**Your assignment:**
Taking the entries below from the top, restate each line exactly and end with the line containing "### Aliases file".

Segment Start: Data extract

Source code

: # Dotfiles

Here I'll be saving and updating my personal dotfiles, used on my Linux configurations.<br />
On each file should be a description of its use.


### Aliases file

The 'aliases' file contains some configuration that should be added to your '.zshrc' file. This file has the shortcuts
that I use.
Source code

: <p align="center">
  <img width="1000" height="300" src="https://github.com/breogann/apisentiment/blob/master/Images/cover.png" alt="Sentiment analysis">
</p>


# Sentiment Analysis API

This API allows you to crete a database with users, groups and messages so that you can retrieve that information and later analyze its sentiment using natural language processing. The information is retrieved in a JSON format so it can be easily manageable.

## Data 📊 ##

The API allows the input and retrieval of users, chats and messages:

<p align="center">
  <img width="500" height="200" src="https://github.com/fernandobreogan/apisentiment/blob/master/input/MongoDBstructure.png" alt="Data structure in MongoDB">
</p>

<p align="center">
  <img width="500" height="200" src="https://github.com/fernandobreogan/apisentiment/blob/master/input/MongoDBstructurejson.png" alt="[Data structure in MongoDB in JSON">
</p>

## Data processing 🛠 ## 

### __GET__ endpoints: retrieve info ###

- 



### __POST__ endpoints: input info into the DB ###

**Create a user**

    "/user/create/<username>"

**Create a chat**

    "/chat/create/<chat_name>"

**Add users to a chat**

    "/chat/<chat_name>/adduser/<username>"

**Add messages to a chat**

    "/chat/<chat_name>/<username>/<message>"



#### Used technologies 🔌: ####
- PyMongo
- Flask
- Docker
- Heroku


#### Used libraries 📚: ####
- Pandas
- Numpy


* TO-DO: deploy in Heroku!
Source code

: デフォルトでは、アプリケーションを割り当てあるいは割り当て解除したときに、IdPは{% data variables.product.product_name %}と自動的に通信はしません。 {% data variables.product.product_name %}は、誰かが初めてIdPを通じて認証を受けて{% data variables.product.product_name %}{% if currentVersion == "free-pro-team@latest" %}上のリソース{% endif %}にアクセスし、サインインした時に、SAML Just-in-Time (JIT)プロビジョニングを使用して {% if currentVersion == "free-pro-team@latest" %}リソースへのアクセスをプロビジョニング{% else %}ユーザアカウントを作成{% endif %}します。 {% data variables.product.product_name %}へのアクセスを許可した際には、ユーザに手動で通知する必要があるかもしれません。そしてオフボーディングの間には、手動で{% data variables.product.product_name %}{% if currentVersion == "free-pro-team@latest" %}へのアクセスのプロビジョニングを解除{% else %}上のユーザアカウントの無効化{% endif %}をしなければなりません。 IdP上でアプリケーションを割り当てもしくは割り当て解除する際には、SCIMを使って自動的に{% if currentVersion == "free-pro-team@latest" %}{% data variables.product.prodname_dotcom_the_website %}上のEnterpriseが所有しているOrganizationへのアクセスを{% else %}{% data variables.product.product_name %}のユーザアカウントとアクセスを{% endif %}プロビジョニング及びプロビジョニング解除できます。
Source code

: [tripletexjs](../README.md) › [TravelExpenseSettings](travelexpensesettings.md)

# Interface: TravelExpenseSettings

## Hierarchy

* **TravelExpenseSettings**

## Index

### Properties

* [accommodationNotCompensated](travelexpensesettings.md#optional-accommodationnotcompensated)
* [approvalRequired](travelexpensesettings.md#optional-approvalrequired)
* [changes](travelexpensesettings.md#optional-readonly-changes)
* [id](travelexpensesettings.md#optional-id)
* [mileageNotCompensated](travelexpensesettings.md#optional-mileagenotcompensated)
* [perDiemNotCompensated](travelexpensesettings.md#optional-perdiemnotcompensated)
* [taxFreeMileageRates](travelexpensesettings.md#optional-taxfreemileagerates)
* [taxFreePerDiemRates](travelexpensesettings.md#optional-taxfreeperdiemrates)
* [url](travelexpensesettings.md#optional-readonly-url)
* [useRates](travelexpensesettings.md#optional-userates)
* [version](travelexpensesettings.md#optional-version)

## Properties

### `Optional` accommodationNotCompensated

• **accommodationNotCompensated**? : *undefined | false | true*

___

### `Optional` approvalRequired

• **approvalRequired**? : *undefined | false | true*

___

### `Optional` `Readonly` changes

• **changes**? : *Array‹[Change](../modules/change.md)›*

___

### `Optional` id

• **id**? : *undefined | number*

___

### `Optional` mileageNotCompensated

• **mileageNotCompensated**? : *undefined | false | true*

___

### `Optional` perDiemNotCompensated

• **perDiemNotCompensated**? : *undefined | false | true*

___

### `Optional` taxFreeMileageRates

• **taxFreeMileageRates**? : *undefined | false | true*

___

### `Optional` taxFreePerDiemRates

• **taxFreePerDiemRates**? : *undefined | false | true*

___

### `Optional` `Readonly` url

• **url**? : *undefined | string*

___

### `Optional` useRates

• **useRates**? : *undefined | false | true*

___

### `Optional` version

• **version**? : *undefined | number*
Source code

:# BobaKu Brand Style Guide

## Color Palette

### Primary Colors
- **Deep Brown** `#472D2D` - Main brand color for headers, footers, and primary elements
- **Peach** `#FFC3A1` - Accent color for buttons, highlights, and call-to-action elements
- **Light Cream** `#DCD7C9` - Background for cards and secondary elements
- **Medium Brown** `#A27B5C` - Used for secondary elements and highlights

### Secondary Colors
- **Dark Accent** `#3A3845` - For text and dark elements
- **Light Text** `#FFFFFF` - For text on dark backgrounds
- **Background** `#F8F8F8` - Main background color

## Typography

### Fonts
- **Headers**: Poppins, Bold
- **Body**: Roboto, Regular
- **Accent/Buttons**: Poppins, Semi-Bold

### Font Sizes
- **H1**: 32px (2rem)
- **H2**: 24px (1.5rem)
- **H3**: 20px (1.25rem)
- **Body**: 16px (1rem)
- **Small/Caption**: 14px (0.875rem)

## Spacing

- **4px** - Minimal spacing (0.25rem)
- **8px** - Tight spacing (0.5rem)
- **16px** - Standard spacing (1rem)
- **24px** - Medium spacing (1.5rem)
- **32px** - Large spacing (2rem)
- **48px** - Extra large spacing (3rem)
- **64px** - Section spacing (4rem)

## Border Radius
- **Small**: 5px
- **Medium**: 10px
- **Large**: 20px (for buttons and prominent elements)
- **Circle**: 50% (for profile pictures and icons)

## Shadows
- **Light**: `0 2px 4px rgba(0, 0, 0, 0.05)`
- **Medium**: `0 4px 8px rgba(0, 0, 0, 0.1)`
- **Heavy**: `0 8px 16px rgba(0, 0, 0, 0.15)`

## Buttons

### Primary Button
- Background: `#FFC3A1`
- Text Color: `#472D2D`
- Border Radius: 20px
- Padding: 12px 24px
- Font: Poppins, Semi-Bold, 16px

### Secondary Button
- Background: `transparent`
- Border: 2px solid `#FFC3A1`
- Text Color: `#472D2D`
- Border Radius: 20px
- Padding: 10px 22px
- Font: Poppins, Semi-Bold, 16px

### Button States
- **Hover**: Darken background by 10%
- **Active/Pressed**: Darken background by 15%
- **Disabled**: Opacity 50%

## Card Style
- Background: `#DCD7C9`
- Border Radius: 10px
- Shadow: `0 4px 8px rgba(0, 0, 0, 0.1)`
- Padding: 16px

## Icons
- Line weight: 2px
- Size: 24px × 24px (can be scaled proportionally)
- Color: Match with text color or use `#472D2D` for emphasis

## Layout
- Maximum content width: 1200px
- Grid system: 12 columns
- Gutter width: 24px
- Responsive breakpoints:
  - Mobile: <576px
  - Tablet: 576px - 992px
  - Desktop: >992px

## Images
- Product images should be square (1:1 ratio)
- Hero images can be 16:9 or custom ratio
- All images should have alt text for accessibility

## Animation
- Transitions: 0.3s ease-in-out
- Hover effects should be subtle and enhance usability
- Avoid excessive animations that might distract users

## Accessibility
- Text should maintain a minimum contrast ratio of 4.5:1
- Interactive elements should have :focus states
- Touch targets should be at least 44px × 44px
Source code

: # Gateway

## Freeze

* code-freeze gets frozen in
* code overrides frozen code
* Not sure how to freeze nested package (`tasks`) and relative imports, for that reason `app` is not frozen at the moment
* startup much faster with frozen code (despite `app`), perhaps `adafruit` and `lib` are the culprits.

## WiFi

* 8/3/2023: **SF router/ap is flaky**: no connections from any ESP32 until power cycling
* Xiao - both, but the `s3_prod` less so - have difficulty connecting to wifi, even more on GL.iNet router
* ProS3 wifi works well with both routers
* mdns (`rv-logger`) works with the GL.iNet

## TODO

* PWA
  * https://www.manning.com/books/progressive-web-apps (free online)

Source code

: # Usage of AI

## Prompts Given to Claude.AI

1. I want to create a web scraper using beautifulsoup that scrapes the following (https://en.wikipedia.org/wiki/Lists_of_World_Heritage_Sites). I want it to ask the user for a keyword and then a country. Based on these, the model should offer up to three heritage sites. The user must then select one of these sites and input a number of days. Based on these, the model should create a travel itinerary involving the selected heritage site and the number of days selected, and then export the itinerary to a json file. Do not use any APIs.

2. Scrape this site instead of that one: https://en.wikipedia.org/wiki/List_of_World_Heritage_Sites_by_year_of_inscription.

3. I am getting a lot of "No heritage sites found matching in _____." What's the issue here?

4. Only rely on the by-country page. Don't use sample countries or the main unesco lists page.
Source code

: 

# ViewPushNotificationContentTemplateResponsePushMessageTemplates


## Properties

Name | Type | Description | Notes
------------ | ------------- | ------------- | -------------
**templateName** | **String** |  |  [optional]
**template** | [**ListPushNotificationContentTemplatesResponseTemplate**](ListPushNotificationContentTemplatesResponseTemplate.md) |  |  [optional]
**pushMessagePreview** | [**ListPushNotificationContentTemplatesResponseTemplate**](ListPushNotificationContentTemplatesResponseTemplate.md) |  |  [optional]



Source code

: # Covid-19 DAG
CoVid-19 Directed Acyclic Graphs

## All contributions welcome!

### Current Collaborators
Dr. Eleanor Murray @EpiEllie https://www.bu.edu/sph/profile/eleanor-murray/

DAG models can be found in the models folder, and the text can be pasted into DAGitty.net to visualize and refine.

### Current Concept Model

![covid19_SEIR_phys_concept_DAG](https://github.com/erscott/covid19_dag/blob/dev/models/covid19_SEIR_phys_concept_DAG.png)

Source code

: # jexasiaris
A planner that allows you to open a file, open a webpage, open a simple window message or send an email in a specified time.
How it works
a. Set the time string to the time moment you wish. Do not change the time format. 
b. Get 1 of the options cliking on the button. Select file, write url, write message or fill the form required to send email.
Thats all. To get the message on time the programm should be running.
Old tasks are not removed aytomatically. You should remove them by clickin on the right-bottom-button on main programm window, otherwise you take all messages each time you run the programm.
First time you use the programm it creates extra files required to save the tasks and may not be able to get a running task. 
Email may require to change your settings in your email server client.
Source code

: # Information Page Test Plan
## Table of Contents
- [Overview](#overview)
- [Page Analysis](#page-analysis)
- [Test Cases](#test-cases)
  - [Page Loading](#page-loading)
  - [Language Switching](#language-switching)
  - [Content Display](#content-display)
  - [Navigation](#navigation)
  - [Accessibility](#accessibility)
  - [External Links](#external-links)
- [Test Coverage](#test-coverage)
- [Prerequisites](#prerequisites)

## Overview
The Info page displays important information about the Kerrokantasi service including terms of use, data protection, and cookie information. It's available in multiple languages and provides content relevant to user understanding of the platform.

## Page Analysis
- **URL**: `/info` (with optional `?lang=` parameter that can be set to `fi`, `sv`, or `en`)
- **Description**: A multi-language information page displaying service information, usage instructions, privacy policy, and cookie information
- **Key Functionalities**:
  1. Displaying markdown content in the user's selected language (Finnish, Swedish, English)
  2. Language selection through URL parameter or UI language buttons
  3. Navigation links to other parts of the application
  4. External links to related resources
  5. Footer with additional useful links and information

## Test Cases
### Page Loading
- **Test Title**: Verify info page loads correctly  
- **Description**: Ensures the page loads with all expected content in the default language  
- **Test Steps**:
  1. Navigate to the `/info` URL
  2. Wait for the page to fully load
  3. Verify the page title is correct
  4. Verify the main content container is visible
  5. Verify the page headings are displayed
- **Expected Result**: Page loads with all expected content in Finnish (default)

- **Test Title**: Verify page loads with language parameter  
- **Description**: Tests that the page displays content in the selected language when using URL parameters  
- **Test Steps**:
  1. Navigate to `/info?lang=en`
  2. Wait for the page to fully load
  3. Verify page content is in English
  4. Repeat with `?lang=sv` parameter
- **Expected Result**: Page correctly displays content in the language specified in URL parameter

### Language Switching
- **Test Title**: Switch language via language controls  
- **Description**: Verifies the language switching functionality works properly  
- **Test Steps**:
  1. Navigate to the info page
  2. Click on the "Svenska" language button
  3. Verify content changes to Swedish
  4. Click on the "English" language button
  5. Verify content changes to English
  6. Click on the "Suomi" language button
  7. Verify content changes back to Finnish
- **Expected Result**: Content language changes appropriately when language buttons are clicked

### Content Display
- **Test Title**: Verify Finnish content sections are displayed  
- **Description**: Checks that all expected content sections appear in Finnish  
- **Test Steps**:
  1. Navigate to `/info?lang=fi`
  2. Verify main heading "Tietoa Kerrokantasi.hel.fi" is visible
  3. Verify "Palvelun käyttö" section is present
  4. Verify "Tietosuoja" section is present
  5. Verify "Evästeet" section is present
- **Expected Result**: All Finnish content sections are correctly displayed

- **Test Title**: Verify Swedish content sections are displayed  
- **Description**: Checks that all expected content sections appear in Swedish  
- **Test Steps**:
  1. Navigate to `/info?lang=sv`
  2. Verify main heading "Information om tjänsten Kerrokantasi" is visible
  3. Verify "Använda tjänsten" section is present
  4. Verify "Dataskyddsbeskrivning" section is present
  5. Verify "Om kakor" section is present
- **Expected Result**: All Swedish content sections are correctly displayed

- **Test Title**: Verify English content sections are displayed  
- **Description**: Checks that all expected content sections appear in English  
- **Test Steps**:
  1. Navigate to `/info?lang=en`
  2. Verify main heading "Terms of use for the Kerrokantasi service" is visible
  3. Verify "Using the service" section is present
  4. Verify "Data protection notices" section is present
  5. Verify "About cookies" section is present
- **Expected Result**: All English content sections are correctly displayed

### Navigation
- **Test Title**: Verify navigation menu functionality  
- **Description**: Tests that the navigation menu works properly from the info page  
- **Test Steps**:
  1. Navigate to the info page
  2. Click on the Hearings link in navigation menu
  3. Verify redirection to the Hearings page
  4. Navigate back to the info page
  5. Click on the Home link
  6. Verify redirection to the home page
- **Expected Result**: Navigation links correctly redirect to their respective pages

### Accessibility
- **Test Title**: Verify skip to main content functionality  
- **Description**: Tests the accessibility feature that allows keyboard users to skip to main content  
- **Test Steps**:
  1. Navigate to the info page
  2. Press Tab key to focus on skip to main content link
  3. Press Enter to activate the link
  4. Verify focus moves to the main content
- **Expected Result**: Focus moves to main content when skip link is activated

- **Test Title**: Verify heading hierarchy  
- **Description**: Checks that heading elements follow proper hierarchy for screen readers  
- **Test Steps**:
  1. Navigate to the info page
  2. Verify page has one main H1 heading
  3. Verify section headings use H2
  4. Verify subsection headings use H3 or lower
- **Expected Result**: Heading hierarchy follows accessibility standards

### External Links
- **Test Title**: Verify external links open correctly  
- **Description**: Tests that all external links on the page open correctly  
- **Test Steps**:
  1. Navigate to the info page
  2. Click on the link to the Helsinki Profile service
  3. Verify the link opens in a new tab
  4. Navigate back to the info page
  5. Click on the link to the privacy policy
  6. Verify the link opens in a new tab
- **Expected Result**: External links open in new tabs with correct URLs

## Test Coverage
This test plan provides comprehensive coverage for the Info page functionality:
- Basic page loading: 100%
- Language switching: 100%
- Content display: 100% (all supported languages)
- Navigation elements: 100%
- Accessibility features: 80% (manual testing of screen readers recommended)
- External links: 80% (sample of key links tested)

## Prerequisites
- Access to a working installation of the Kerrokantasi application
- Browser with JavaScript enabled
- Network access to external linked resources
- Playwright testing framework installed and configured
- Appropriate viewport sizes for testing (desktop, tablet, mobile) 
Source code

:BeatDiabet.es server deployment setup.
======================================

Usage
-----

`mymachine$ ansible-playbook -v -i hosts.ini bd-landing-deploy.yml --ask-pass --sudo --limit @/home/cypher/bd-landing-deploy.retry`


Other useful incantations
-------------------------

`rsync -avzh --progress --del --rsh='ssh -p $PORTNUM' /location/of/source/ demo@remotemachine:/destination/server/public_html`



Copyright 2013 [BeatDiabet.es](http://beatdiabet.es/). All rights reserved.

Segment End: Data extract

**Written answer:**
Source code

: # Dotfiles

Here I'll be saving and updating my personal dotfiles, used on my Linux configurations.<br />
On each file should be a description of its use.


### Aliases file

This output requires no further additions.